- [Your assignment] Could you return each entry below exactly as written, minus any pictures?

Plain-text document sources:
★ ★ ★ ★
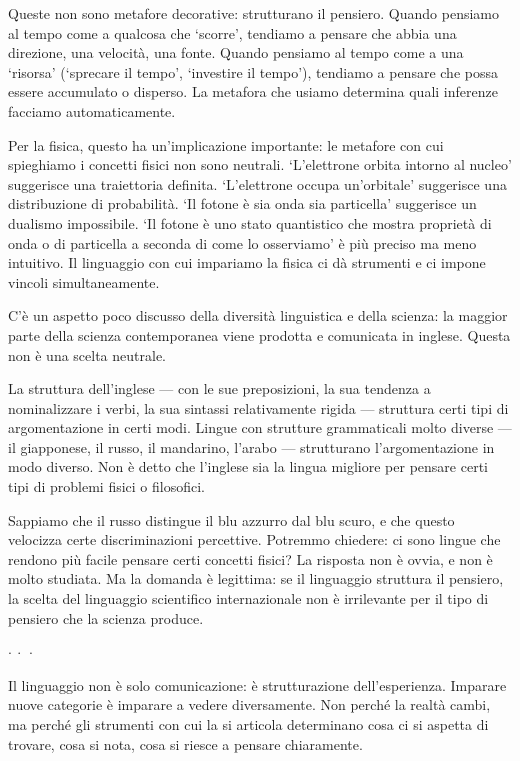\documentclass[12pt,a4paper,openany]{book}
\newcommand{\sezione}[1]{\vspace{1.2em}{\large\bfseries #1}\vspace{0.5em}\par}
\newcommand{\puntini}{\begin{center}$\cdot\ \cdot\ \cdot$\end{center}\vspace{0.3em}}
\begin{document}
Queste non sono metafore decorative: strutturano il pensiero. Quando pensiamo al tempo come a qualcosa che `scorre', tendiamo a pensare che abbia una direzione, una velocità, una fonte. Quando pensiamo al tempo come a una `risorsa' (`sprecare il tempo', `investire il tempo'), tendiamo a pensare che possa essere accumulato o disperso. La metafora che usiamo determina quali inferenze facciamo automaticamente.

Per la fisica, questo ha un'implicazione importante: le metafore con cui spieghiamo i concetti fisici non sono neutrali. `L'elettrone orbita intorno al nucleo' suggerisce una traiettoria definita. `L'elettrone occupa un'orbitale' suggerisce una distribuzione di probabilità. `Il fotone è sia onda sia particella' suggerisce un dualismo impossibile. `Il fotone è uno stato quantistico che mostra proprietà di onda o di particella a seconda di come lo osserviamo' è più preciso ma meno intuitivo. Il linguaggio con cui impariamo la fisica ci dà strumenti e ci impone vincoli simultaneamente.

\sezione{La lingua madre e il pensiero scientifico}

C'è un aspetto poco discusso della diversità linguistica e della scienza: la maggior parte della scienza contemporanea viene prodotta e comunicata in inglese. Questa non è una scelta neutrale.

La struttura dell'inglese --- con le sue preposizioni, la sua tendenza a nominalizzare i verbi, la sua sintassi relativamente rigida --- struttura certi tipi di argomentazione in certi modi. Lingue con strutture grammaticali molto diverse --- il giapponese, il russo, il mandarino, l'arabo --- strutturano l'argomentazione in modo diverso. Non è detto che l'inglese sia la lingua migliore per pensare certi tipi di problemi fisici o filosofici.

Sappiamo che il russo distingue il blu azzurro dal blu scuro, e che questo velocizza certe discriminazioni percettive. Potremmo chiedere: ci sono lingue che rendono più facile pensare certi concetti fisici? La risposta non è ovvia, e non è molto studiata. Ma la domanda è legittima: se il linguaggio struttura il pensiero, la scelta del linguaggio scientifico internazionale non è irrilevante per il tipo di pensiero che la scienza produce.

\puntini

Il linguaggio non è solo comunicazione: è strutturazione dell'esperienza. Imparare nuove categorie è imparare a vedere diversamente. Non perché la realtà cambi, ma perché gli strumenti con cui la si articola determinano cosa ci si aspetta di trovare, cosa si nota, cosa si riesce a pensare chiaramente.
\end{document}
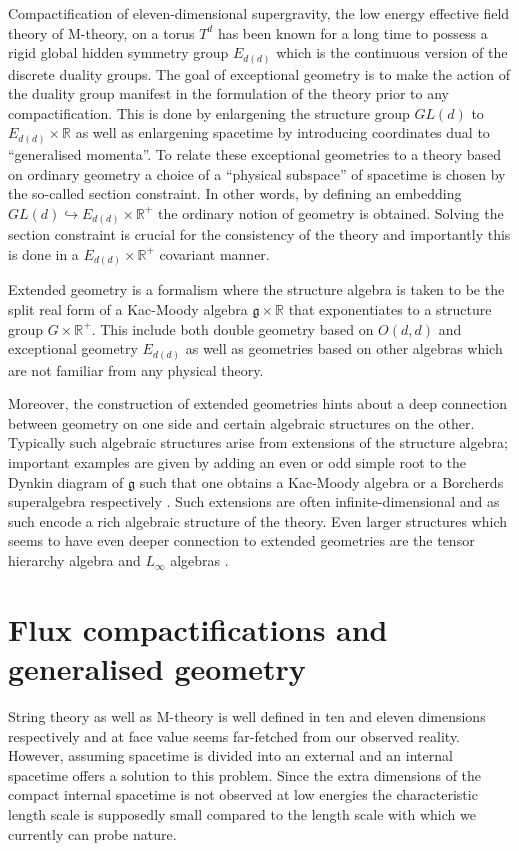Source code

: Compactification of eleven-dimensional supergravity, the low energy effective field theory of M-theory, on a torus $T^d$ has been known for a long time to possess a rigid global hidden symmetry group $E_{d(d)}$\cite{CREMMER197848,Cremmer:1979up,Cremmer:1997ct} which is the continuous version of the discrete duality groups. The goal of exceptional geometry is to make the action of the duality group manifest in the formulation of the theory prior to any compactification. This is done by enlargening the structure group $GL(d)$ to $E_{d(d)}\times\mathbb{R}$ as well as enlargening spacetime by introducing coordinates dual to ``generalised momenta''. To relate these exceptional geometries to a theory based on ordinary geometry a choice of a ``physical subspace'' of spacetime is chosen by the so-called section constraint. In other words, by defining an embedding $GL(d)\hookrightarrow E_{d(d)}\times\mathbb{R}^+$ the ordinary notion of geometry is obtained. Solving the section constraint is crucial for the consistency of the theory and importantly this is done in a $E_{d(d)}\times\mathbb{R}^+$ covariant manner. 

Extended geometry \cite{CederwallPalmkvist2017} is a formalism where the structure algebra is taken to be the split real form of a Kac-Moody algebra $\mathfrak{g}\times\mathbb{R}$ that exponentiates to a structure group $G\times \mathbb{R}^+$. This include both double geometry based on $O(d,d)$ and exceptional geometry $E_{d(d)}$ as well as geometries based on other algebras which are not familiar from any physical theory. 

Moreover, the construction of extended geometries hints about a deep connection between geometry on one side and certain algebraic structures on the other. Typically such algebraic structures arise from extensions of the structure algebra; important examples are given by adding an even or odd simple root to the Dynkin diagram of $\mathfrak{g}$ such that one obtains a Kac-Moody algebra or a Borcherds superalgebra respectively \cite{Palmkvist2015ExpGeomSuperAlg,CederwallPalmkvistSuperalgebras2015}. Such extensions are often infinite-dimensional and as such encode a rich algebraic structure of the theory. Even larger structures which seems to have even deeper connection to extended geometries are the tensor hierarchy algebra \cite{Palmkvist:2013vya,Carbone:2018njd} and $L_\infty$ algebras \cite{Cederwall:2018aab,Hohm:2017pnh}.


\section{Flux compactifications and generalised geometry}
String theory as well as M-theory is well defined in ten and eleven dimensions respectively and at face value seems far-fetched from our observed reality. However, assuming spacetime is divided into an external and an internal spacetime offers a solution to this problem. Since the extra dimensions of the compact internal spacetime is not observed at low energies the characteristic length scale is supposedly small compared to the length scale with which we currently can probe nature.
★ ★ ★ ★
- [Answer for the task]
\documentclass[12pt,a4paper,openany]{book}
\newcommand{\sezione}[1]{\vspace{1.2em}{\large\bfseries #1}\vspace{0.5em}\par}
\newcommand{\puntini}{\begin{center}$\cdot\ \cdot\ \cdot$\end{center}\vspace{0.3em}}
\begin{document}
Queste non sono metafore decorative: strutturano il pensiero. Quando pensiamo al tempo come a qualcosa che `scorre', tendiamo a pensare che abbia una direzione, una velocità, una fonte. Quando pensiamo al tempo come a una `risorsa' (`sprecare il tempo', `investire il tempo'), tendiamo a pensare che possa essere accumulato o disperso. La metafora che usiamo determina quali inferenze facciamo automaticamente.

Per la fisica, questo ha un'implicazione importante: le metafore con cui spieghiamo i concetti fisici non sono neutrali. `L'elettrone orbita intorno al nucleo' suggerisce una traiettoria definita. `L'elettrone occupa un'orbitale' suggerisce una distribuzione di probabilità. `Il fotone è sia onda sia particella' suggerisce un dualismo impossibile. `Il fotone è uno stato quantistico che mostra proprietà di onda o di particella a seconda di come lo osserviamo' è più preciso ma meno intuitivo. Il linguaggio con cui impariamo la fisica ci dà strumenti e ci impone vincoli simultaneamente.

\sezione{La lingua madre e il pensiero scientifico}

C'è un aspetto poco discusso della diversità linguistica e della scienza: la maggior parte della scienza contemporanea viene prodotta e comunicata in inglese. Questa non è una scelta neutrale.

La struttura dell'inglese --- con le sue preposizioni, la sua tendenza a nominalizzare i verbi, la sua sintassi relativamente rigida --- struttura certi tipi di argomentazione in certi modi. Lingue con strutture grammaticali molto diverse --- il giapponese, il russo, il mandarino, l'arabo --- strutturano l'argomentazione in modo diverso. Non è detto che l'inglese sia la lingua migliore per pensare certi tipi di problemi fisici o filosofici.

Sappiamo che il russo distingue il blu azzurro dal blu scuro, e che questo velocizza certe discriminazioni percettive. Potremmo chiedere: ci sono lingue che rendono più facile pensare certi concetti fisici? La risposta non è ovvia, e non è molto studiata. Ma la domanda è legittima: se il linguaggio struttura il pensiero, la scelta del linguaggio scientifico internazionale non è irrilevante per il tipo di pensiero che la scienza produce.

\puntini

Il linguaggio non è solo comunicazione: è strutturazione dell'esperienza. Imparare nuove categorie è imparare a vedere diversamente. Non perché la realtà cambi, ma perché gli strumenti con cui la si articola determinano cosa ci si aspetta di trovare, cosa si nota, cosa si riesce a pensare chiaramente.
\end{document}
Source code

: Compactification of eleven-dimensional supergravity, the low energy effective field theory of M-theory, on a torus $T^d$ has been known for a long time to possess a rigid global hidden symmetry group $E_{d(d)}$\cite{CREMMER197848,Cremmer:1979up,Cremmer:1997ct} which is the continuous version of the discrete duality groups. The goal of exceptional geometry is to make the action of the duality group manifest in the formulation of the theory prior to any compactification. This is done by enlargening the structure group $GL(d)$ to $E_{d(d)}\times\mathbb{R}$ as well as enlargening spacetime by introducing coordinates dual to ``generalised momenta''. To relate these exceptional geometries to a theory based on ordinary geometry a choice of a ``physical subspace'' of spacetime is chosen by the so-called section constraint. In other words, by defining an embedding $GL(d)\hookrightarrow E_{d(d)}\times\mathbb{R}^+$ the ordinary notion of geometry is obtained. Solving the section constraint is crucial for the consistency of the theory and importantly this is done in a $E_{d(d)}\times\mathbb{R}^+$ covariant manner. 

Extended geometry \cite{CederwallPalmkvist2017} is a formalism where the structure algebra is taken to be the split real form of a Kac-Moody algebra $\mathfrak{g}\times\mathbb{R}$ that exponentiates to a structure group $G\times \mathbb{R}^+$. This include both double geometry based on $O(d,d)$ and exceptional geometry $E_{d(d)}$ as well as geometries based on other algebras which are not familiar from any physical theory. 

Moreover, the construction of extended geometries hints about a deep connection between geometry on one side and certain algebraic structures on the other. Typically such algebraic structures arise from extensions of the structure algebra; important examples are given by adding an even or odd simple root to the Dynkin diagram of $\mathfrak{g}$ such that one obtains a Kac-Moody algebra or a Borcherds superalgebra respectively \cite{Palmkvist2015ExpGeomSuperAlg,CederwallPalmkvistSuperalgebras2015}. Such extensions are often infinite-dimensional and as such encode a rich algebraic structure of the theory. Even larger structures which seems to have even deeper connection to extended geometries are the tensor hierarchy algebra \cite{Palmkvist:2013vya,Carbone:2018njd} and $L_\infty$ algebras \cite{Cederwall:2018aab,Hohm:2017pnh}.


\section{Flux compactifications and generalised geometry}
String theory as well as M-theory is well defined in ten and eleven dimensions respectively and at face value seems far-fetched from our observed reality. However, assuming spacetime is divided into an external and an internal spacetime offers a solution to this problem. Since the extra dimensions of the compact internal spacetime is not observed at low energies the characteristic length scale is supposedly small compared to the length scale with which we currently can probe nature.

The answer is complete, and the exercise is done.